Lunch with amazing views at tea plant

We were heading to the same direction, so decided to go together. She also had a better map, so wouldn’t maybe get lost again. We drove like an hour with couple of stops to see the views (and take photos) before arriving to the most popular view point in the area, 
Xianggong mountain. The scenery can be also found in 20 CNY bill. We climbed up really steep stairs and got up sweaty and out of breath, just to witness all the Chinese women there with high heels and fancy clothes. Seriously I have started to believe that Chinese women do not sweat like at all and some kind of superpowers to climb up all the stairs without looking tired. Not fair! But the view was (once again) worth every step and sweat drop.



20 yuan bill 

To see the sunset, we headed to another viewpoint about 45-60 min away. Got almost there before locals stopped us and told that the road was cut (my friend spoke good Chinese). My thought was of course, that they’re trying to scam us to pay for the ride (sorry, can’t help it), but as we drove a bit further, we arrived to a river bank that had flooded over the road. After discussing the options, we decided to pay them the 20 CNY each to drive us to the other side with their better motorcycle. My friend got a good one, but I had to jump to the back of a normal scooter, about ideal with my own one. So my friend got through the river easily, while my ride just stopped in the middle of the river. Great. Luckily after couple of tries the driver managed to start it again and drove me to the entrance. Surprise surprise, had to climb steep stairs, but didn’t have to regret it this time either. The sunset wasn’t maybe the most amazing because of the clouds, but the view was great. Ended up having a picnic up there with a Chinese couple (we had the leftovers from lunch with us, in China this seems to be very common). Drive back was a lot longer than I expected, more than 20 km, but most of it was along a highway, which made it a lot faster. Made it safe almost back to hostel, but ended up slipping and falling in the very last turn, about 10 meters away from hostel. Luckily I had like almost no speed so just got a bruised knee and muddy pants. Could’ve been lot worse!


The flooded river (road should continue there in the middle)

Clowdy sunset from Cuiping viewpoint.

Day 5: Bus to Dazhai


Woke up early to catch my 8 am bus to Dazhai (village in Longji rice terrace area). This time the bus left pretty close, so walked there about 10-15 min. Left early enough to stop at a rice noodle restaurant recommended by my hostel staff. It was good and cheap (10 CNY), but had once again no clue what was actually in it. Sometimes it’s better not to know :D The bus driver was waiting for me at the parking lot entrance, so made it super easy for me. Bus even left 10 min early, since I was the only passenger from Yangshuo. On the way I realized that I forgot to stop at ATM, so asked the driver if we could stop at one (thanks Google translator). We stopped in Guilin and the driver pointed me the way for ATM. He said that we leave at 9:13 (it was 9:06), so I had to run all the way to ATM and back, just to realize that he meant 9:30. Well, got money, which is the most important. Despite the fact that Chinese people like to listen music with no headphones and tend to speak super loudly, the ride was really nice and smooth.

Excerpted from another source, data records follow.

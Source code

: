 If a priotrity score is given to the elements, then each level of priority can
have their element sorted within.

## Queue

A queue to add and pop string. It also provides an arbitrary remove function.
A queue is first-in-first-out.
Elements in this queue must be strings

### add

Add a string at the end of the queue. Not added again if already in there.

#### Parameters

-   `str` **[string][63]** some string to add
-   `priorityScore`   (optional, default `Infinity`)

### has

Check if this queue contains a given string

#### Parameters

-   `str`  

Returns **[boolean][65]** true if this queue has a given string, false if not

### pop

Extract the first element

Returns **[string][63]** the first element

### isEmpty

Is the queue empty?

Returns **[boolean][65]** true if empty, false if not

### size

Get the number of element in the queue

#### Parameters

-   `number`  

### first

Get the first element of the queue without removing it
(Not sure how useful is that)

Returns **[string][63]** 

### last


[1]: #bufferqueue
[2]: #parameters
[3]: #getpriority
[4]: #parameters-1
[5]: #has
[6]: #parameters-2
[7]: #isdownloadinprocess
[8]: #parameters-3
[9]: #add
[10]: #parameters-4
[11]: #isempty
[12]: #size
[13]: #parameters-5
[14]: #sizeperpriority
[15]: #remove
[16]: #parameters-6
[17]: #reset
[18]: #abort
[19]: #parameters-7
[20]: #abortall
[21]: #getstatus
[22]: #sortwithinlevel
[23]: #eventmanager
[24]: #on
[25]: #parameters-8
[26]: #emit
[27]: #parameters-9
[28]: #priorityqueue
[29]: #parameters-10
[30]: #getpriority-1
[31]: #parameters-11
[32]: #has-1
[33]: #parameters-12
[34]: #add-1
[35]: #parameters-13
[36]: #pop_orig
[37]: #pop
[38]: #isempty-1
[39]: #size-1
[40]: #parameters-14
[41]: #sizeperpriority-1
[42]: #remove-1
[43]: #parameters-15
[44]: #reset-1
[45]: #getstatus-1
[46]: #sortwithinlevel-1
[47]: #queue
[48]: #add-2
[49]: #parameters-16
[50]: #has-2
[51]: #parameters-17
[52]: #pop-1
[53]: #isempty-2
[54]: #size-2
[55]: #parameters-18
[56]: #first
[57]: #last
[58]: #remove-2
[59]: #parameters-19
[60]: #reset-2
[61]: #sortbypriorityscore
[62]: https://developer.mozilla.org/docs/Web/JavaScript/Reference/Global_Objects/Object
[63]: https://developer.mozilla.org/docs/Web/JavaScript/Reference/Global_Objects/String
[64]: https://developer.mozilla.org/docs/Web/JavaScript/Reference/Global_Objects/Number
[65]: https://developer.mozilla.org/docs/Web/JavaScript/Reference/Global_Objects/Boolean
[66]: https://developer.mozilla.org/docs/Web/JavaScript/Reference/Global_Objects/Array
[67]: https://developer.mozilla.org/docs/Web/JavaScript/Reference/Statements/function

Breakfast (once again, no idea what was in it, but it was good :D)
Will tell more about Dazhai then in my next post, hiking in the middle of rice terraces was definitely one of the most memorable experiences in my life.

Accommodation: Yangshuo Travelling with hostel

Really nice and spacious hostel with AC (a must with the crazy heat and humidity in Yangshuo). Staff was super friendly and organized everything I was asking for. Didn't try the breakfast, but heard it's really good (western style). The location is in the "tourist area" but you can escape the crowds by walking about 3 minutes. Bring earplugs, cause traffic on the main street is a bit noisy if your window is on that side.

Food: 

Restaurant: David King
Coffee: Zermo Coffee 
In the same area there are super cute cafes and restaurants. Only 5-10 min walk from from tourist hell.